*** Opening of INPUT RECORDS ***
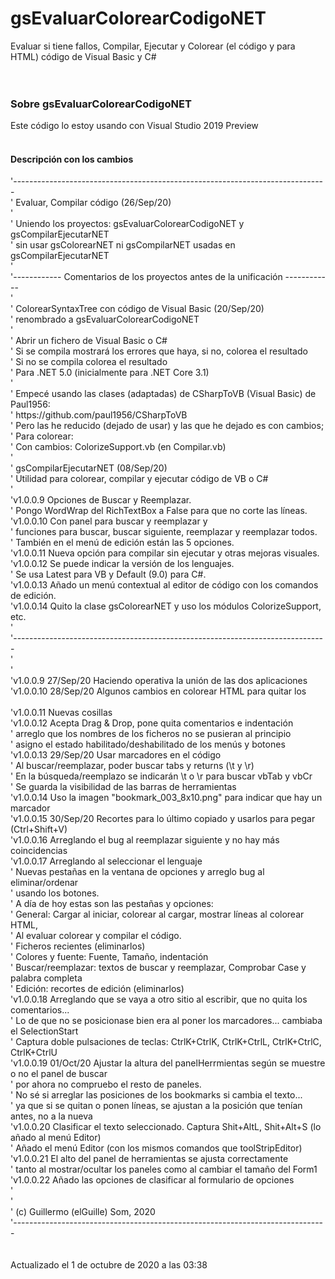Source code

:# gsEvaluarColorearCodigoNET
Evaluar si tiene fallos, Compilar, Ejecutar y Colorear (el código y para HTML) código de Visual Basic y C#<br>
<br>
<br>
<h3>Sobre gsEvaluarColorearCodigoNET</h3>
Este código lo estoy usando con Visual Studio 2019 Preview<br>
<br>
<h4>Descripción con los cambios</h4>
'------------------------------------------------------------------------------<br>
' Evaluar, Compilar código                                          (26/Sep/20)<br>
'<br>
' Uniendo los proyectos: gsEvaluarColorearCodigoNET y gsCompilarEjecutarNET<br>
' sin usar gsColorearNET ni gsCompilarNET usadas en gsCompilarEjecutarNET<br>
'<br>
'------------ Comentarios de los proyectos antes de la unificación ------------<br>
'<br>
' ColorearSyntaxTree con código de Visual Basic                     (20/Sep/20)<br>
'   renombrado a gsEvaluarColorearCodigoNET<br>
'<br>
' Abrir un fichero de Visual Basic o C#<br>
' Si se compila mostrará los errores que haya, si no, colorea el resultado<br>
' Si no se compila colorea el resultado<br>
' Para .NET 5.0 (inicialmente para .NET Core 3.1)<br>
'<br>
' Empecé usando las clases (adaptadas) de CSharpToVB (Visual Basic) de Paul1956:<br>
'           https://github.com/paul1956/CSharpToVB<br>
' Pero las he reducido (dejado de usar) y las que he dejado es con cambios;<br>
'   Para colorear:<br>
'       Con cambios:    ColorizeSupport.vb (en Compilar.vb)<br>
'<br>
' gsCompilarEjecutarNET                                             (08/Sep/20)<br>
' Utilidad para colorear, compilar y ejecutar código de VB o C#<br>
'<br>
'v1.0.0.9   Opciones de Buscar y Reemplazar.<br>
'           Pongo WordWrap del RichTextBox a False para que no corte las líneas.<br>
'v1.0.0.10  Con panel para buscar y reemplazar y<br>
'           funciones para buscar, buscar siguiente, reemplazar y reemplazar todos.<br>
'           También en el menú de edición están las 5 opciones.<br>
'v1.0.0.11  Nueva opción para compilar sin ejecutar y otras mejoras visuales.<br>
'v1.0.0.12  Se puede indicar la versión de los lenguajes.<br>
'           Se usa Latest para VB y Default (9.0) para C#.<br>
'v1.0.0.13  Añado un menú contextual al editor de código con los comandos de edición.<br>
'v1.0.0.14  Quito la clase gsColorearNET y uso los módulos ColorizeSupport, etc.<br>
'<br>
'------------------------------------------------------------------------------<br>
'<br>
'<br>
'v1.0.0.9   27/Sep/20   Haciendo operativa la unión de las dos aplicaciones<br>
'v1.0.0.10  28/Sep/20   Algunos cambios en colorear HTML para quitar los <br>&nbsp;<br>
'v1.0.0.11              Nuevas cosillas<br>
'v1.0.0.12              Acepta Drag & Drop, pone quita comentarios e indentación<br>
'                       arreglo que los nombres de los ficheros no se pusieran al principio<br>
'                       asigno el estado habilitado/deshabilitado de los menús y botones<br>
'v1.0.0.13  29/Sep/20   Usar marcadores en el código<br>
'                       Al buscar/reemplazar, poder buscar tabs y returns (\t y \r)<br>
'                       En la búsqueda/reemplazo se indicarán \t o \r para buscar vbTab y vbCr<br>
'                       Se guarda la visibilidad de las barras de herramientas<br>
'v1.0.0.14              Uso la imagen "bookmark_003_8x10.png" para indicar que hay un marcador<br>
'v1.0.0.15  30/Sep/20   Recortes para lo último copiado y usarlos para pegar (Ctrl+Shift+V)<br>
'v1.0.0.16              Arreglando el bug al reemplazar siguiente y no hay más coincidencias<br>
'v1.0.0.17              Arreglando al seleccionar el lenguaje<br>
'                       Nuevas pestañas en la ventana de opciones y arreglo bug al eliminar/ordenar<br>
'                       usando los botones.<br>
'                       A día de hoy estas son las pestañas y opciones:<br>
'                       General: Cargar al iniciar, colorear al cargar, mostrar líneas al colorear HTML,<br>
'                                Al evaluar colorear y compilar el código.<br>
'                       Ficheros recientes (eliminarlos)<br>
'                       Colores y fuente: Fuente, Tamaño, indentación<br>
'                       Buscar/reemplazar: textos de buscar y reemplazar, Comprobar Case y palabra completa<br>
'                       Edición: recortes de edición (eliminarlos)<br>
'v1.0.0.18              Arreglando que se vaya a otro sitio al escribir, que no quita los comentarios...<br>
'                       Lo de que no se posicionase bien era al poner los marcadores... cambiaba el SelectionStart<br>
'                       Captura doble pulsaciones de teclas: CtrlK+CtrlK, CtrlK+CtrlL, CtrlK+CtrlC, CtrlK+CtrlU<br>
'v1.0.0.19  01/Oct/20   Ajustar la altura del panelHerrmientas según se muestre o no el panel de buscar<br>
'                       por ahora no compruebo el resto de paneles.<br>
'                       No sé si arreglar las posiciones de los bookmarks si cambia el texto...<br>
'                       ya que si se quitan o ponen líneas, se ajustan a la posición que tenían antes, no a la nueva<br>
'v1.0.0.20              Clasificar el texto seleccionado. Captura Shit+AltL, Shit+Alt+S (lo añado al menú Editor)<br>
'                       Añado el menú Editor (con los mismos comandos que toolStripEditor)<br>
'v1.0.0.21              El alto del panel de herramientas se ajusta correctamente<br>
'                       tanto al mostrar/ocultar los paneles como al cambiar el tamaño del Form1<br>
'v1.0.0.22              Añado las opciones de clasificar al formulario de opciones<br>
'<br>
'<br>
' (c) Guillermo (elGuille) Som, 2020<br>
'------------------------------------------------------------------------------<br>
<br>
<br>
Actualizado el 1 de octubre de 2020 a las 03:38<br>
*** Close of INPUT RECORDS ***
EXERCISE DIRECTIONS →
Transcribe the records above exactly as they appear, leaving out any pictures.

THE COMPLETED TASK →
Source code

:# gsEvaluarColorearCodigoNET
Evaluar si tiene fallos, Compilar, Ejecutar y Colorear (el código y para HTML) código de Visual Basic y C#<br>
<br>
<br>
<h3>Sobre gsEvaluarColorearCodigoNET</h3>
Este código lo estoy usando con Visual Studio 2019 Preview<br>
<br>
<h4>Descripción con los cambios</h4>
'------------------------------------------------------------------------------<br>
' Evaluar, Compilar código                                          (26/Sep/20)<br>
'<br>
' Uniendo los proyectos: gsEvaluarColorearCodigoNET y gsCompilarEjecutarNET<br>
' sin usar gsColorearNET ni gsCompilarNET usadas en gsCompilarEjecutarNET<br>
'<br>
'------------ Comentarios de los proyectos antes de la unificación ------------<br>
'<br>
' ColorearSyntaxTree con código de Visual Basic                     (20/Sep/20)<br>
'   renombrado a gsEvaluarColorearCodigoNET<br>
'<br>
' Abrir un fichero de Visual Basic o C#<br>
' Si se compila mostrará los errores que haya, si no, colorea el resultado<br>
' Si no se compila colorea el resultado<br>
' Para .NET 5.0 (inicialmente para .NET Core 3.1)<br>
'<br>
' Empecé usando las clases (adaptadas) de CSharpToVB (Visual Basic) de Paul1956:<br>
'           https://github.com/paul1956/CSharpToVB<br>
' Pero las he reducido (dejado de usar) y las que he dejado es con cambios;<br>
'   Para colorear:<br>
'       Con cambios:    ColorizeSupport.vb (en Compilar.vb)<br>
'<br>
' gsCompilarEjecutarNET                                             (08/Sep/20)<br>
' Utilidad para colorear, compilar y ejecutar código de VB o C#<br>
'<br>
'v1.0.0.9   Opciones de Buscar y Reemplazar.<br>
'           Pongo WordWrap del RichTextBox a False para que no corte las líneas.<br>
'v1.0.0.10  Con panel para buscar y reemplazar y<br>
'           funciones para buscar, buscar siguiente, reemplazar y reemplazar todos.<br>
'           También en el menú de edición están las 5 opciones.<br>
'v1.0.0.11  Nueva opción para compilar sin ejecutar y otras mejoras visuales.<br>
'v1.0.0.12  Se puede indicar la versión de los lenguajes.<br>
'           Se usa Latest para VB y Default (9.0) para C#.<br>
'v1.0.0.13  Añado un menú contextual al editor de código con los comandos de edición.<br>
'v1.0.0.14  Quito la clase gsColorearNET y uso los módulos ColorizeSupport, etc.<br>
'<br>
'------------------------------------------------------------------------------<br>
'<br>
'<br>
'v1.0.0.9   27/Sep/20   Haciendo operativa la unión de las dos aplicaciones<br>
'v1.0.0.10  28/Sep/20   Algunos cambios en colorear HTML para quitar los <br>&nbsp;<br>
'v1.0.0.11              Nuevas cosillas<br>
'v1.0.0.12              Acepta Drag & Drop, pone quita comentarios e indentación<br>
'                       arreglo que los nombres de los ficheros no se pusieran al principio<br>
'                       asigno el estado habilitado/deshabilitado de los menús y botones<br>
'v1.0.0.13  29/Sep/20   Usar marcadores en el código<br>
'                       Al buscar/reemplazar, poder buscar tabs y returns (\t y \r)<br>
'                       En la búsqueda/reemplazo se indicarán \t o \r para buscar vbTab y vbCr<br>
'                       Se guarda la visibilidad de las barras de herramientas<br>
'v1.0.0.14              Uso la imagen "bookmark_003_8x10.png" para indicar que hay un marcador<br>
'v1.0.0.15  30/Sep/20   Recortes para lo último copiado y usarlos para pegar (Ctrl+Shift+V)<br>
'v1.0.0.16              Arreglando el bug al reemplazar siguiente y no hay más coincidencias<br>
'v1.0.0.17              Arreglando al seleccionar el lenguaje<br>
'                       Nuevas pestañas en la ventana de opciones y arreglo bug al eliminar/ordenar<br>
'                       usando los botones.<br>
'                       A día de hoy estas son las pestañas y opciones:<br>
'                       General: Cargar al iniciar, colorear al cargar, mostrar líneas al colorear HTML,<br>
'                                Al evaluar colorear y compilar el código.<br>
'                       Ficheros recientes (eliminarlos)<br>
'                       Colores y fuente: Fuente, Tamaño, indentación<br>
'                       Buscar/reemplazar: textos de buscar y reemplazar, Comprobar Case y palabra completa<br>
'                       Edición: recortes de edición (eliminarlos)<br>
'v1.0.0.18              Arreglando que se vaya a otro sitio al escribir, que no quita los comentarios...<br>
'                       Lo de que no se posicionase bien era al poner los marcadores... cambiaba el SelectionStart<br>
'                       Captura doble pulsaciones de teclas: CtrlK+CtrlK, CtrlK+CtrlL, CtrlK+CtrlC, CtrlK+CtrlU<br>
'v1.0.0.19  01/Oct/20   Ajustar la altura del panelHerrmientas según se muestre o no el panel de buscar<br>
'                       por ahora no compruebo el resto de paneles.<br>
'                       No sé si arreglar las posiciones de los bookmarks si cambia el texto...<br>
'                       ya que si se quitan o ponen líneas, se ajustan a la posición que tenían antes, no a la nueva<br>
'v1.0.0.20              Clasificar el texto seleccionado. Captura Shit+AltL, Shit+Alt+S (lo añado al menú Editor)<br>
'                       Añado el menú Editor (con los mismos comandos que toolStripEditor)<br>
'v1.0.0.21              El alto del panel de herramientas se ajusta correctamente<br>
'                       tanto al mostrar/ocultar los paneles como al cambiar el tamaño del Form1<br>
'v1.0.0.22              Añado las opciones de clasificar al formulario de opciones<br>
'<br>
'<br>
' (c) Guillermo (elGuille) Som, 2020<br>
'------------------------------------------------------------------------------<br>
<br>
<br>
Actualizado el 1 de octubre de 2020 a las 03:38<br>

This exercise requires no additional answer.